Robotics offers a multidisciplinary all-in-one solution to a raft of operational challenges, combining human expertise with automated precision and speed to achieve maximum efficiency. For example, a single robot can obtain 4k, in-depth, and 360-degree visibility across all areas of the data centre. With these capabilities, the machine can diligently isolate and resolve issues while communicating any irregularities back to teams for immediate escalation. By acting as a ‘one for all’ system for enhancing functionality across the ecosystem, the robot can also strengthen the security and compliance of all data centre operations.
Traditionally, a member of staff would notice a fault – such as a missing fire extinguisher – and diligently take steps to resolve the issue. But would they necessarily have spotted an unrelated hazard in an adjacent room? With robotics, operators are given extra peace of mind. A single robot can swiftly identify multiple unrelated safety hazards, flagging issues that may not be immediately obvious. By carrying out the most exhaustive manual checks in a fraction of the usual time, robots also simultaneously communicate data insights around security, facility, and environmental health across multiple departments.
Unrivalled visibility
Robotics use self-driving technology to autonomously map and navigate the data centre. Real-time sensor data then allows the robot to monitor key metrics, establish norms, and immediately escalate any anomalies for human analysis. With no risk of distraction or bias, the technology offers decision-makers a level of visibility, speed, and multi-layered intelligence that no single human or static camera could ever replicate.

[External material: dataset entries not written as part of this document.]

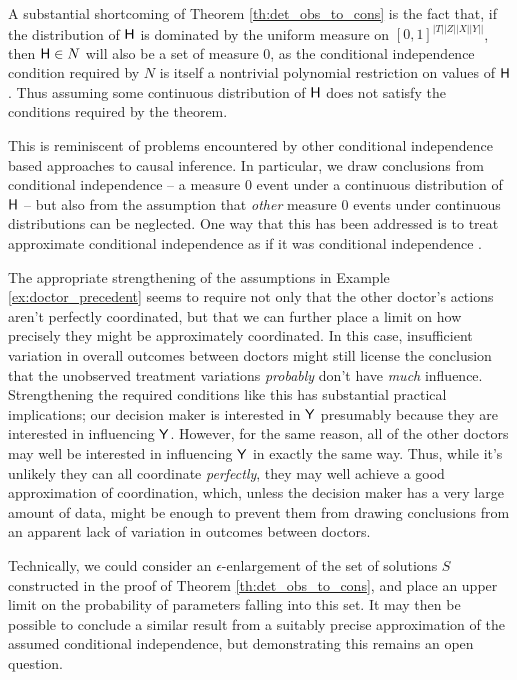 A substantial shortcoming of Theorem \ref{th:det_obs_to_cons} is the fact that, if the distribution of $\mathsf{H}$ is dominated by the uniform measure on $[0,1]^{|T||Z||X||Y||}$, then $\mathsf{H}\in N$ will also be a set of measure 0, as the conditional independence condition required by $N$ is itself a nontrivial polynomial restriction on values of $\mathsf{H}$. Thus assuming some continuous distribution of $\mathsf{H}$ does not satisfy the conditions required by the theorem.

This is reminiscent of problems encountered by other conditional independence based approaches to causal inference. In particular, we draw conclusions from conditional independence -- a measure 0 event under a continuous distribution of $\mathsf{H}$ -- but also from the assumption that \emph{other} measure 0 events under continuous distributions can be neglected. One way that this has been addressed is to treat approximate conditional independence as if it was conditional independence \citep{zhang_strong_2003}.

The appropriate strengthening of the assumptions in Example \ref{ex:doctor_precedent} seems to require not only that the other doctor's actions aren't perfectly coordinated, but that we can further place a limit on how precisely they might be approximately coordinated. In this case, insufficient variation in overall outcomes between doctors might still license the conclusion that the unobserved treatment variations \emph{probably} don't have \emph{much} influence. Strengthening the required conditions like this has substantial practical implications; our decision maker is interested in $\mathsf{Y}$ presumably because they are interested in influencing $\mathsf{Y}$. However, for the same reason, all of the other doctors may well be interested in influencing $\mathsf{Y}$ in exactly the same way. Thus, while it's unlikely they can all coordinate \emph{perfectly}, they may well achieve a good approximation of coordination, which, unless the decision maker has a very large amount of data, might be enough to prevent them from drawing conclusions from an apparent lack of variation in outcomes between doctors.

Technically, we could consider an $\epsilon$-enlargement of the set of solutions $S$ constructed in the proof of Theorem \ref{th:det_obs_to_cons}, and place an upper limit on the probability of parameters falling into this set. It may then be possible to conclude a similar result from a suitably precise approximation of the assumed conditional independence, but demonstrating this remains an open question.

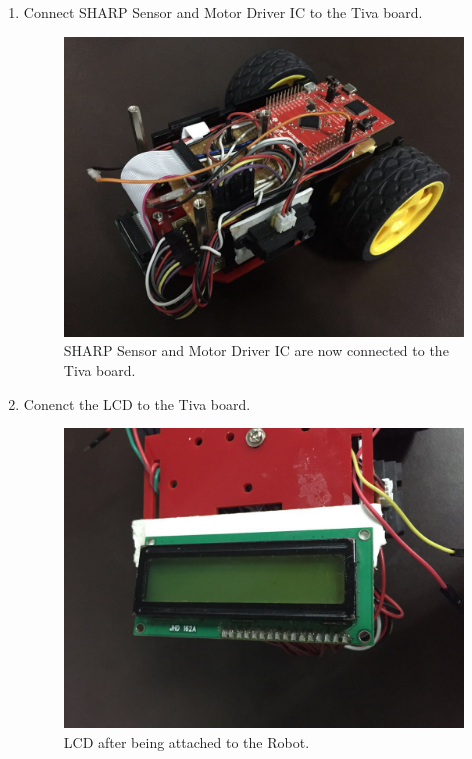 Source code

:\documentclass[a4paper,12pt,oneside]{book}
\begin{document}
\begin{enumerate}
\item Connect SHARP Sensor and Motor Driver IC to the Tiva board.
\begin{figure}[h]
        \centering
        \includegraphics[scale=0.16]{all_connected}
        \caption{SHARP Sensor and Motor Driver IC are now connected to the Tiva board.}
      \end{figure}
      \newpage

\item Conenct the LCD to the Tiva board.
\begin{figure}[h]
        \centering
        \includegraphics[scale=0.16]{lcd_a}
        \caption{LCD after being attached to the Robot.}
      \end{figure}


\end{enumerate}
\end{document}
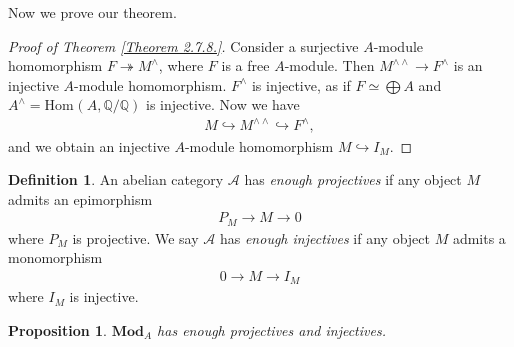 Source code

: \documentclass[12pt]{article}
\theoremstyle{plain}
\newtheorem{proposition}[theorem]{Proposition}
\theoremstyle{remark}
\theoremstyle{definition}
\newtheorem{definition}[theorem]{Definition}
\newcommand{\Q}{\mathbb{Q}}
\newcommand{\Hom}[3]{\mathrm{Hom}_{#3}(#1,#2)}
\begin{document}
Now we prove our theorem.

\begin{proof}[Proof of Theorem \ref{Theorem 2.7.8.}]
    Consider a surjective $A$-module homomorphism $F\twoheadrightarrow M^\wedge$, where $F$ is a free $A$-module. Then $M^{\wedge\wedge}\rightarrow F^\wedge$ is an injective $A$-module homomorphism. $F^\wedge$ is injective, as if $F\simeq \bigoplus A$ and $A^\wedge=\Hom{A}{\Q/\Q}{}$ is injective. Now we have
    \begin{align*}
        M\hookrightarrow M^{\wedge\wedge} \hookrightarrow F^\wedge,
    \end{align*}
    and we obtain an injective $A$-module homomorphism $M\hookrightarrow I_M$.
\end{proof}

\begin{definition}
    An abelian category $\mathcal{A}$ has \emph{enough projectives} if any object $M$ admits an epimorphism
    \begin{align*}
        P_M\rightarrow M\rightarrow 0
    \end{align*}
    where $P_M$ is projective. We say $\mathcal{A}$ has \emph{enough injectives} if any object $M$ admits a monomorphism
    \begin{align*}
        0\rightarrow M\rightarrow I_M
    \end{align*}
    where $I_M$ is injective.
\end{definition}

\begin{proposition}
    $\mathbf{Mod}_A$ has enough projectives and injectives.
\end{proposition}
\end{document}

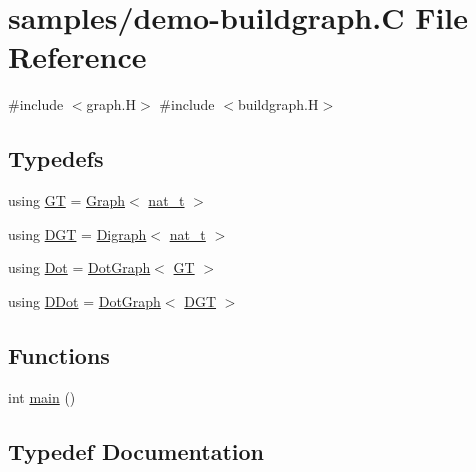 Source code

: \hypertarget{demo-buildgraph_8_c}{}\section{samples/demo-\/buildgraph.C File Reference}
\label{demo-buildgraph_8_c}
{\ttfamily \#include $<$graph.\+H$>$}\newline
{\ttfamily \#include $<$buildgraph.\+H$>$}\newline
\subsection*{Typedefs}
\begin{DoxyCompactItemize}
\item 
using \hyperlink{demo-buildgraph_8_c_a3001c40d2c31ca87ed96cd7d1334a55e}{GT} = \hyperlink{class_designar_1_1_graph}{Graph}$<$ \hyperlink{namespace_designar_aa72662848b9f4815e7bf31a7cf3e33d1}{nat\+\_\+t} $>$
\item 
using \hyperlink{demo-buildgraph_8_c_ae73e956c2a8cf0a58255aa6b659985e0}{D\+GT} = \hyperlink{class_designar_1_1_digraph}{Digraph}$<$ \hyperlink{namespace_designar_aa72662848b9f4815e7bf31a7cf3e33d1}{nat\+\_\+t} $>$
\item 
using \hyperlink{demo-buildgraph_8_c_a70657b0b48a4d69ef850be3c5517ecc2}{Dot} = \hyperlink{class_designar_1_1_dot_graph}{Dot\+Graph}$<$ \hyperlink{demo-buildgraph_8_c_a3001c40d2c31ca87ed96cd7d1334a55e}{GT} $>$
\item 
using \hyperlink{demo-buildgraph_8_c_a0ffdd103a7285712ccbd9548ff5544e7}{D\+Dot} = \hyperlink{class_designar_1_1_dot_graph}{Dot\+Graph}$<$ \hyperlink{demo-buildgraph_8_c_ae73e956c2a8cf0a58255aa6b659985e0}{D\+GT} $>$
\end{DoxyCompactItemize}
\subsection*{Functions}
\begin{DoxyCompactItemize}
\item 
int \hyperlink{demo-buildgraph_8_c_ae66f6b31b5ad750f1fe042a706a4e3d4}{main} ()
\end{DoxyCompactItemize}


\subsection{Typedef Documentation}
\mbox{\label{demo-buildgraph_8_c_a0ffdd103a7285712ccbd9548ff5544e7}} 
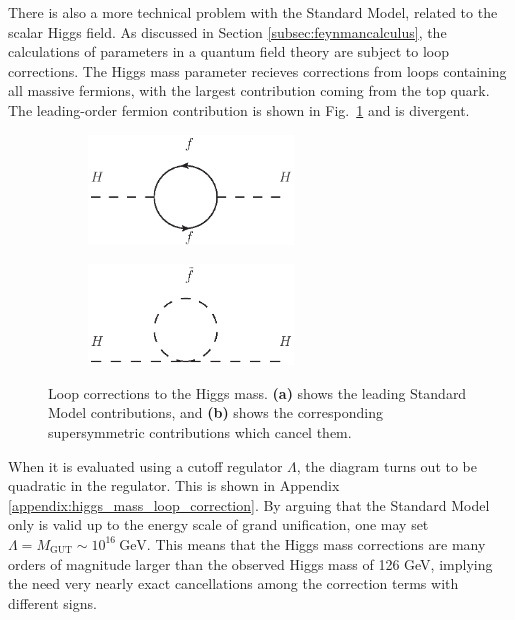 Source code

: \documentclass[twoside,english]{uiofysmaster}
\begin{document}
There is also a more technical problem with the Standard Model, related to the scalar Higgs field. As discussed in Section \ref{subsec:feynmancalculus}, the calculations of parameters in a quantum field theory are subject to loop corrections. The Higgs mass parameter recieves corrections from loops containing all massive fermions, with the largest contribution coming from the top quark. The leading-order fermion contribution is shown in Fig.\ \ref{fig:higgs_correction_a} and is divergent.
\begin{figure}[htbp]
	\centering
	\begin{subfigure}[b]{0.49\textwidth}
		\centering
		\includegraphics[width=0.6\textwidth]{figures/susyintro/higgs_top_loop.eps}
		\caption{ }
		\label{fig:higgs_correction_a}
	\end{subfigure}
	\begin{subfigure}[b]{0.49\textwidth}
		\centering
		\includegraphics[width=0.6\textwidth]{figures/susyintro/higgs_stop_loop.eps}
		\caption{ }
		\label{fig:higgs_correction_b}
	\end{subfigure}
	\caption{Loop corrections to the Higgs mass. {\bf (a)} shows the leading Standard Model contributions, and {\bf (b)} shows the corresponding supersymmetric contributions which cancel them.}
	\label{fig:higgs_correction}
\end{figure}
When it is evaluated using a cutoff regulator $\Lambda$, the diagram turns out to be quadratic in the regulator. This is shown in Appendix \ref{appendix:higgs_mass_loop_correction}. By arguing that the Standard Model only is valid up to the energy scale of grand unification, one may set $\Lambda = M_{\mathrm{GUT}} \sim 10^{16}~\mathrm{GeV}$. This means that the Higgs mass corrections are many orders of magnitude larger than the observed Higgs mass of 126 GeV, implying the need very nearly exact cancellations among the correction terms with different signs.
\end{document}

AI-driven sensors and live visualisations of energy dynamics, such as heat mapping, can accurately detect anything from temperature and Wi-Fi signal strength to air quality index, smoke, and gas levels inside the data centre. The live data and reports provided then enable staff to proactively deal with any issues that may jeopardise operational efficiency and customer satisfaction.
This real-time visibility is particularly valuable at a time when the length, cost and severity of data centre outages continues to surge. A significant number of these unplanned outages are caused by factors such as weather, water, heat, or computer room air conditioning (CRAC) failure. Therefore, controlling humidity helps to protect sensitive equipment from moisture damage and system failure. Robotics that monitor temperature and humidity levels in a busy data centre yield real-time, advanced data which provides data centre staff with an extra layer of visibility. This helps decision-makers to balance workloads throughout the data centre, leading to further efficiencies in cost and energy.
Automated allies
When all these benefits are considered, media-fuelled fears of robots ‘stealing’ people’s jobs ring increasingly hollow. Human workers ‘need not fear’ robotics in the data centre. By excelling at the most tedious, time-consuming and repetitive aspects of data centre work, robots free staff from robotic tasks, enabling them to channel their own attributes and skills into more strategic areas. Therefore, robotics and humans can actively enhance each other’s complementary strengths, driving operational excellence to yield greater insights and innovation as demand on data centre infrastructure continues to grow.
Automation in the data centre is nothing new – but the latest innovations in robotics are unlocking a new frontier in operational efficiency. To cope with growing pressures and demands, data centres need the multidisciplinary, all-in-one capabilities of robots to streamline essential processes across the ecosystem. With enhanced visibility and 360-degree intelligence, humans and technology can combine to reach unprecedented levels of autonomy, productivity, and round-the-clock security.